EBIvariation / opentargets-pharmgkb

Pipeline to provide evidence strings for Open Targets from PharmGKB
Apache License 2.0
1 stars 1 forks source link

EVA-3269: Adding publications, phenotype mappings, functional consequences #11

Closed apriltuesday closed 1 year ago

apriltuesday commented 1 year ago

Closes #4, closes #6, closes #7

Example evidence string from tests:

{
  "datasourceId": "pharmgkb",
  "datasourceVersion": "2023-03-23",
  "datatypeId": "clinical_annotation",
  "studyId": "1449309937",
  "evidenceLevel": "1A",
  "literature": [
    "27857962",
    "11389482"
  ],
  "variantId": "19_38499645_GGAGGAG_GGAG",
  "variantRsId": "rs121918596",
  "targetFromSourceId": "ENSG00000196218",
  "variantFunctionalConsequenceId": "inframe_deletion",
  "variantOverlappingGeneId": "ENSG00000196218",
  "genotype": "del/GAG",
  "genotypeAnnotationText": "Patients with the rs121918596 del/GAG genotype may develop malignant hyperthermia when treated with volatile anesthetics (desflurane, enflurane, halothane, isoflurane, methoxyflurane, sevoflurane) and/or succinylcholine as compared to patients with the GAG/GAG genotype.
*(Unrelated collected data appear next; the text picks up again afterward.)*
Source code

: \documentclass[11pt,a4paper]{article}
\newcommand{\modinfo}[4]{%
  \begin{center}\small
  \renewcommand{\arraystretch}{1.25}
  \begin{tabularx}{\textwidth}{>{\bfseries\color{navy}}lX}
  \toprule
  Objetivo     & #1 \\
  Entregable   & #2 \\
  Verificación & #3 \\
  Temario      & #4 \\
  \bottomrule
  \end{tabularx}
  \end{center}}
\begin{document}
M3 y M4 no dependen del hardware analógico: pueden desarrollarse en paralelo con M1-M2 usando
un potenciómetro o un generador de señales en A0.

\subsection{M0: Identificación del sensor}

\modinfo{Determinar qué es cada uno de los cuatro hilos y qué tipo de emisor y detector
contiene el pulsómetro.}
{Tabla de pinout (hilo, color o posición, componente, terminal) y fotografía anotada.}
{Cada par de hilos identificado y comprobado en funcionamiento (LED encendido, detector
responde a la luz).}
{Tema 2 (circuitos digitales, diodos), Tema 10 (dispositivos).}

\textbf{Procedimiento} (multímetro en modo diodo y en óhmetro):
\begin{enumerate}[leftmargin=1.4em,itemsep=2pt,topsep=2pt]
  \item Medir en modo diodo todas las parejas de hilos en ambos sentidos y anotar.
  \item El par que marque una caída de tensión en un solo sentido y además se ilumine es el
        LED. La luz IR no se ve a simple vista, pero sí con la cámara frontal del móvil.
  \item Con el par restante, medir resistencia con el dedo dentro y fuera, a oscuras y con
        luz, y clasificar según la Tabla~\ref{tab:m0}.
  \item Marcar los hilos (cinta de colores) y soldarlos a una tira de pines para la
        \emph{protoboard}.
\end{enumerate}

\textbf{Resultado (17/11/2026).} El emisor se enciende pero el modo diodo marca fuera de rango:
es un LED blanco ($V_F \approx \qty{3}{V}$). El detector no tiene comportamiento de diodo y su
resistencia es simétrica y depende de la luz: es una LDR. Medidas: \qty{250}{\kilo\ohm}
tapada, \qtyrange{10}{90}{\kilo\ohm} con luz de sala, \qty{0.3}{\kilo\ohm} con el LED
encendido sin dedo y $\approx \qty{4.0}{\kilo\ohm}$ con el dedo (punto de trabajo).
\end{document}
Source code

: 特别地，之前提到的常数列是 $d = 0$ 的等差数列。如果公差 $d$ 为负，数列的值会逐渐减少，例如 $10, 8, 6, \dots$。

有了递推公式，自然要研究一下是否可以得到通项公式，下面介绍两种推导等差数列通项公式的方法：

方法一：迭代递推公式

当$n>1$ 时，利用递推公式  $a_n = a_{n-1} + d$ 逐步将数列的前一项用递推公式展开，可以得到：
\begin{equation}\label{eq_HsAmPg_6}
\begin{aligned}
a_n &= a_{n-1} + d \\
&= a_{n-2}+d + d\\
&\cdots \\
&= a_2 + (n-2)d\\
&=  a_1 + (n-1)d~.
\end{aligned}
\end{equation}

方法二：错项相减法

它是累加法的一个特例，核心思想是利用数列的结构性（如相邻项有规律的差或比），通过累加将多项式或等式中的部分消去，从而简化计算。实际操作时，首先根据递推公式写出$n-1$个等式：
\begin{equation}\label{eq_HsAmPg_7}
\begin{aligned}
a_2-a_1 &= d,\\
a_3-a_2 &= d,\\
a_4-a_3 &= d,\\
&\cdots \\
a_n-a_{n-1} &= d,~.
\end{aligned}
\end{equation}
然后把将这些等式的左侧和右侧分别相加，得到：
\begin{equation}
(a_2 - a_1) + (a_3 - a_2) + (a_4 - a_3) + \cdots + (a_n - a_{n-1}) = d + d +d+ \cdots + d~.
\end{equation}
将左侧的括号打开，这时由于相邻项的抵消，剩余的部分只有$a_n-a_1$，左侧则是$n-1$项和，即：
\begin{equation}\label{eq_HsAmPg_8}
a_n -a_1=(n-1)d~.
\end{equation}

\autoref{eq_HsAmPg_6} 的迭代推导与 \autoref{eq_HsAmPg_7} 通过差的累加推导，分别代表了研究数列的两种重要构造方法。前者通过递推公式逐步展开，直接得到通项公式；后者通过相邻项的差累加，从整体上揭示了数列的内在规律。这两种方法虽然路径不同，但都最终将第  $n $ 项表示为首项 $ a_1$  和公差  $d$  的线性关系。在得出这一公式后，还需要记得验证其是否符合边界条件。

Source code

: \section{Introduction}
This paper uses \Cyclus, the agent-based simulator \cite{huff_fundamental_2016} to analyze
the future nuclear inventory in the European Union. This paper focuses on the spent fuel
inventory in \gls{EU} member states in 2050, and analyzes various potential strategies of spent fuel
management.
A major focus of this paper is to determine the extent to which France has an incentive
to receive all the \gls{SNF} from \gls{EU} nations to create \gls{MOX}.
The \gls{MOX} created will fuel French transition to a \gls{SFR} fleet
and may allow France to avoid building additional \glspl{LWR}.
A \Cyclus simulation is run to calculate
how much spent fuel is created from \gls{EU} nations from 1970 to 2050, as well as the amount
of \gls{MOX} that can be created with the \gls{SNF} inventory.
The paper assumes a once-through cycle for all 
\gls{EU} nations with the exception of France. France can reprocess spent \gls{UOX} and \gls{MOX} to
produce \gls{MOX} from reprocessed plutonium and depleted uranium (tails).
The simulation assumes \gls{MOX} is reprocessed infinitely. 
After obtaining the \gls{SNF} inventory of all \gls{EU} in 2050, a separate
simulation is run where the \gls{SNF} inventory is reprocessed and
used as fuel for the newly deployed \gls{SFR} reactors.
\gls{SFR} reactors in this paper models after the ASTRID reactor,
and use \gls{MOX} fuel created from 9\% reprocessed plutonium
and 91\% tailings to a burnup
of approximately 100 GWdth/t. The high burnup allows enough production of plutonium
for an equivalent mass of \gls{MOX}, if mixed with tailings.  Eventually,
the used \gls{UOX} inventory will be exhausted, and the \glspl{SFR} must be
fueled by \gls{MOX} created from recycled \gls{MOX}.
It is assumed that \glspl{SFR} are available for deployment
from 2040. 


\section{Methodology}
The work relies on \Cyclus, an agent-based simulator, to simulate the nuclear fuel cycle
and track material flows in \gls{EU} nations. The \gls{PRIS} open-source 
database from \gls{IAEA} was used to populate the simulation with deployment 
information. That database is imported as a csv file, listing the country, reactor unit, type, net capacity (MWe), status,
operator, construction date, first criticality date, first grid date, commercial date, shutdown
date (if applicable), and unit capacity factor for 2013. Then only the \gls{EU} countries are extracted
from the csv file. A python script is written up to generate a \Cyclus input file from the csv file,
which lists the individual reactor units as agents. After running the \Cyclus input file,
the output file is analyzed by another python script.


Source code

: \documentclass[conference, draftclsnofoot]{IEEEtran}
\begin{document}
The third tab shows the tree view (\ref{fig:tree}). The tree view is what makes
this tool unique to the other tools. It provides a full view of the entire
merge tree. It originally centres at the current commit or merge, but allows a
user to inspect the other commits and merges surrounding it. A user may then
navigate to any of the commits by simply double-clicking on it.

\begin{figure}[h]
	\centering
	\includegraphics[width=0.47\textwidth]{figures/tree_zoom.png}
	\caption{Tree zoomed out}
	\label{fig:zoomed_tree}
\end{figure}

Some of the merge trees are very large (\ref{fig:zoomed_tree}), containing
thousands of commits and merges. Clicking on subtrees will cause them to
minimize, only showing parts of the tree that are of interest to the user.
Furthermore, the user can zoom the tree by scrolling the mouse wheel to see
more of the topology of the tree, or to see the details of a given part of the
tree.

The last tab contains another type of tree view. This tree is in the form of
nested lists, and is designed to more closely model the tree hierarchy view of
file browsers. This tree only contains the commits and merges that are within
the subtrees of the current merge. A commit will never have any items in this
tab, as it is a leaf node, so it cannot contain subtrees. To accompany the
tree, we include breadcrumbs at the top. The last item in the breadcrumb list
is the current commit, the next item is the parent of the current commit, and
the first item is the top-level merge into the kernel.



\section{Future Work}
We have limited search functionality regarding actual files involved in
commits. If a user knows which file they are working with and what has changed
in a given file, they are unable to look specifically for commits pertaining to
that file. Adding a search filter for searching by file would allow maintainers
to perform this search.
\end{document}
Other genetic or clinical factors may also influence the risk for malignant hyperthermia.",
  "drugText": "enflurane",
  "drugId": "http://purl.obolibrary.org/obo/CHEBI_4792",
  "pgxCategory": "Toxicity",
  "phenotypeText": "Malignant Hyperthermia",
  "phenotypeFromSourceId": "http://www.orpha.net/ORDO/Orphanet_423"
}

Note targetFromSourceId is mapped from the gene provided by PharmGKB, whereas variantOverlappingGeneId is what we get from VEP based on the variant definition.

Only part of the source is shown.